Oldukça zengin Kulu halk kültüründe, insan hayatının safhalarından olan geçiş dönemleri önemli yer tutar.
Geçiş dönemleri içerisinde doğum öncesi ve sonrası, halk arasında ayrı bir öneme sahiptir. Evlilik hayatında çocukların olmaması o evliliğin eksik olduğuna dair algı oluşturmaktadır. Doğan çocuklar aile kurumuna güç katmaktadır. Zirai faaliyetlerin yoğun olduğu toplumda erkek çocuk gücü de temsil etmektedir.
Kısırlık toplum içerisinde bir kusur olarak görülür. Bu durumun tedavisi adına sihrî ve dinî öğeler kullanılır ve genellikle halk hekimliğine başvurulur. Kültürel hayatın değişmesi ve insanların bilinçlenmesiyle bu düşünce değişmiştir. Önceleri halk arasında kadının kısır olduğu kabul edilir ve erkeğin başka bir kadınla evlenmesi hak olarak görülürdü; ancak günümüze doğru doktora başvurmayla beraber bu düşünce değişmiş ve sorunun erkekten de kaynaklanabileceği kabul edilmeye başlanmıştır.

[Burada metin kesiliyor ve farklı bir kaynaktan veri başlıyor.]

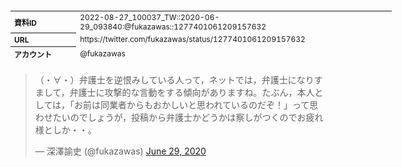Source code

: <table style="font-size: 9pt; width: 610px; margin-bottom: 20px; height: 80px;">
<tbody>
    <tr>
        <th align=left>資料ID</th>
        <td align=left>2022-08-27_100037_TW::2020-06-29_093840:@fukazawas::1277401061209157632</td>
    </tr>
    <tr>
        <th align=left>URL</th>
        <td align=left>https://twitter.com/fukazawas/status/1277401061209157632</td>
    </tr>
    <tr>
        <th align=left>アカウント</th>
        <td align=left>@fukazawas</td>
    </tr>
    <tr>
        <th align=left>ユーザ名</th>
        <td align=left>深澤諭史</td>
    </tr>
    <tr>
        <th align=left>ツイートの記録日時</th>
        <td align=left>2022-08-27_100037_</td>
    </tr>
</tbody>
</table>
<blockquote class="twitter-tweet" data-width="450"  data-lang="ja"><p lang="ja" dir="ltr">（・∀・）弁護士を逆恨みしている人って，ネットでは，弁護士になりすまして，弁護士に攻撃的な言動をする傾向がありますね。たぶん，本人としては，「お前は同業者からもおかしいと思われているのだぞ！」って思わせたいのでしょうが，投稿から弁護士かどうかは察しがつくのでお疲れ様としか・・。</p>&mdash; 深澤諭史 (@fukazawas) <a href="https://twitter.com/fukazawas/status/1277401061209157632?ref_src=twsrc%5Etfw">June 29, 2020</a></blockquote>
<script async src="https://platform.twitter.com/widgets.js" charset="utf-8"></script>



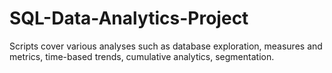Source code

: # SQL-Data-Analytics-Project
Scripts cover various analyses such as database exploration, measures and metrics, time-based trends, cumulative analytics, segmentation.

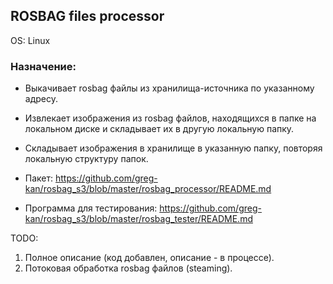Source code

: ## ROSBAG files processor

OS: Linux

### Назначение:

- Выкачивает rosbag файлы из хранилища-источника по указанному адресу.
- Извлекает изображения из rosbag файлов, находящихся в папке на локальном диске и складывает их в другую локальную папку.
- Складывает изображения в хранилище в указанную папку, повторяя локальную структуру папок.


- Пакет: https://github.com/greg-kan/rosbag_s3/blob/master/rosbag_processor/README.md
- Программа для тестирования: https://github.com/greg-kan/rosbag_s3/blob/master/rosbag_tester/README.md

TODO:

1. Полное описание (код добавлен, описание - в процессе).
2. Потоковая обработка rosbag файлов (steaming).

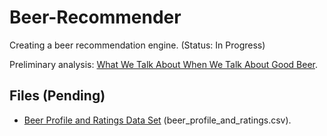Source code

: # Beer-Recommender

Creating a beer recommendation engine. (Status: In Progress)

Preliminary analysis: [What We Talk About When We Talk About Good Beer](https://www.kaggle.com/ruthgn/what-we-talk-about-when-we-talk-about-good-beer).


Files (Pending)
-----
* [Beer Profile and Ratings Data Set](https://www.kaggle.com/ruthgn/wine-quality-data-set-red-white-wine) (beer_profile_and_ratings.csv).


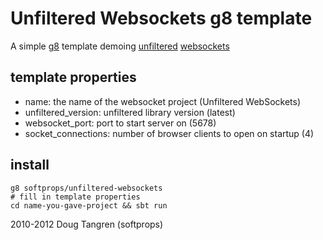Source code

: # Unfiltered Websockets g8 template

A simple [g8][g8] template demoing [unfiltered][uf] [websockets][ws]

## template properties

* name: the name of the websocket project (Unfiltered WebSockets)
* unfiltered_version: unfiltered library version (latest)
* websocket_port: port to start server on (5678)
* socket_connections: number of browser clients to open on startup (4)

## install

    g8 softprops/unfiltered-websockets
    # fill in template properties
    cd name-you-gave-project && sbt run

2010-2012 Doug Tangren (softprops)

[g8]: https://github.com/n8han/giter8#readme
[uf]: http://unfiltered.databinder.net/Unfiltered.html
[ws]: https://github.com/unfiltered/Unfiltered/tree/master/netty-websockets/#readme
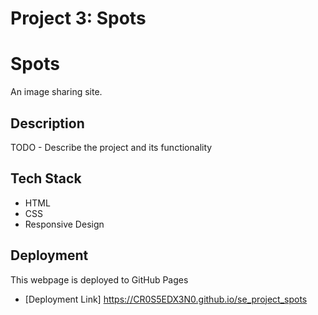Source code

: # Project 3: Spots

# Spots

An image sharing site.

## Description

TODO - Describe the project and its functionality

## Tech Stack

- HTML
- CSS
- Responsive Design

## Deployment

This webpage is deployed to GitHub Pages

- [Deployment Link] https://CR0S5EDX3N0.github.io/se_project_spots
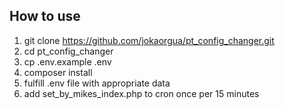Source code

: ## How to use

1. git clone https://github.com/jokaorgua/pt_config_changer.git
2. cd pt_config_changer
3. cp .env.example .env
4. composer install
5. fulfill .env file with appropriate data
6. add set_by_mikes_index.php to cron once per 15 minutes 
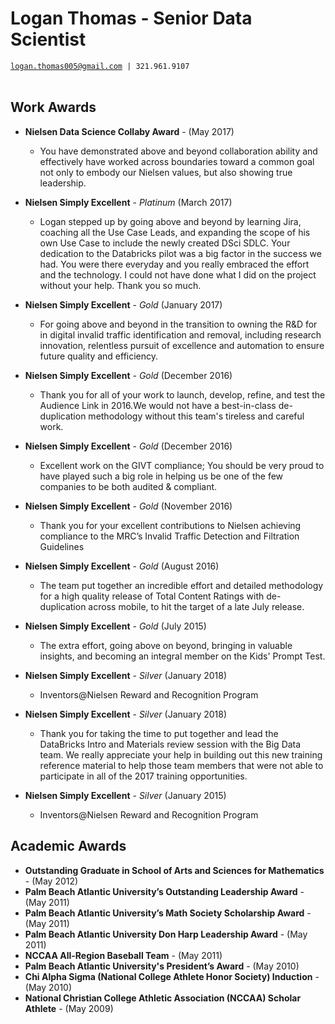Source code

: # Logan Thomas - Senior Data Scientist
[`logan.thomas005@gmail.com`](mailto:logan.thomas005@gmail.com)` | 321.961.9107` <br/> <br/>

## Work Awards
- **Nielsen Data Science Collaby Award** - (May 2017)
     + You have demonstrated above and beyond collaboration ability and effectively have worked across boundaries toward a common goal not only to embody our Nielsen values, but also showing true leadership.

- **Nielsen Simply Excellent** - *Platinum* (March 2017)
     + Logan stepped up by going above and beyond by learning Jira, coaching all the Use Case Leads, and expanding the scope of his own Use Case to include the newly created DSci SDLC. Your dedication to the Databricks pilot was a big factor in the success we had. You were there everyday and you really embraced the effort and the technology. I could not have done what I did on the project without your help. Thank you so much.
 
- **Nielsen Simply Excellent** - *Gold* (January 2017)
     + For going above and beyond in the transition to owning the R&D for in digital invalid traffic identification and removal, including research innovation, relentless pursuit of excellence and automation to ensure future quality and efficiency.

- **Nielsen Simply Excellent** - *Gold* (December 2016)
     + Thank you for all of your work to launch, develop, refine, and test the Audience Link in 2016.We would not have a best-in-class de-duplication methodology without this team's tireless and careful work.

- **Nielsen Simply Excellent** - *Gold* (December 2016)
     + Excellent work on the GIVT compliance; You should be very proud to have played such a big role in helping us be one of the few companies to be both audited & compliant.

- **Nielsen Simply Excellent** - *Gold* (November 2016)
     + Thank you for your excellent contributions to Nielsen achieving compliance to the MRC’s Invalid Traffic Detection and Filtration Guidelines

- **Nielsen Simply Excellent** - *Gold* (August 2016)
     + The team put together an incredible effort and detailed methodology for a high quality release of Total Content Ratings with de-duplication across mobile, to hit the target of a late July release.

 - **Nielsen Simply Excellent** - *Gold* (July 2015)
     + The extra effort, going above on beyond, bringing in valuable insights, and becoming an integral member on the Kids' Prompt Test.

- **Nielsen Simply Excellent** - *Silver* (January 2018)
     + Inventors@Nielsen Reward and Recognition Program

- **Nielsen Simply Excellent** - *Silver* (January 2018)
     + Thank you for taking the time to put together and lead the DataBricks Intro and Materials review session with the Big Data team. We really appreciate your help in building out this new training reference material to help those team members that were not able to participate in all of the 2017 training opportunities.

- **Nielsen Simply Excellent** - *Silver* (January 2015)
     + Inventors@Nielsen Reward and Recognition Program


## Academic Awards
- **Outstanding Graduate in School of Arts and Sciences for Mathematics** - (May 2012)
- **Palm Beach Atlantic University’s Outstanding Leadership Award** - (May 2011)
- **Palm Beach Atlantic University’s Math Society Scholarship Award** - (May 2011)
- **Palm Beach Atlantic University Don Harp Leadership Award** - (May 2011)
- **NCCAA All-Region Baseball Team** - (May 2011)
- **Palm Beach Atlantic University's President’s Award** - (May 2010)
- **Chi Alpha Sigma (National College Athlete Honor Society) Induction** - (May 2010)
- **National Christian College Athletic Association (NCCAA) Scholar Athlete** - (May 2009)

Çocuğun cinsiyeti çok merak edilen bir durumdur. Halk arasında aşermesi ve kadının bedenî özelliklerine göre cinsiyet tahmini yapılmaktadır. Bebeğin sağlıklı doğması için gebelik sırasında kaçınmalar ve uygulamalar bulunmaktadır: Annenin kendi sağlığına dikkat etmesi, çirkin ve olumsuz şeyle bakmaması, yediği ve içtiği gıdaları özellikle seçmesi örnek olarak verilebilir. İlçede, yurt dışına işçi olarak gidebilmek için son dönemlerde akraba evliliği yaygınlaşmıştır.
Doğum esnasında doğacak çocuğa zarar geleceği düşüncesinden dolayı çocuğu ölen kadınlar doğumun yapıldığı yere alınmaz, erkekler de dışarıda bekletilir.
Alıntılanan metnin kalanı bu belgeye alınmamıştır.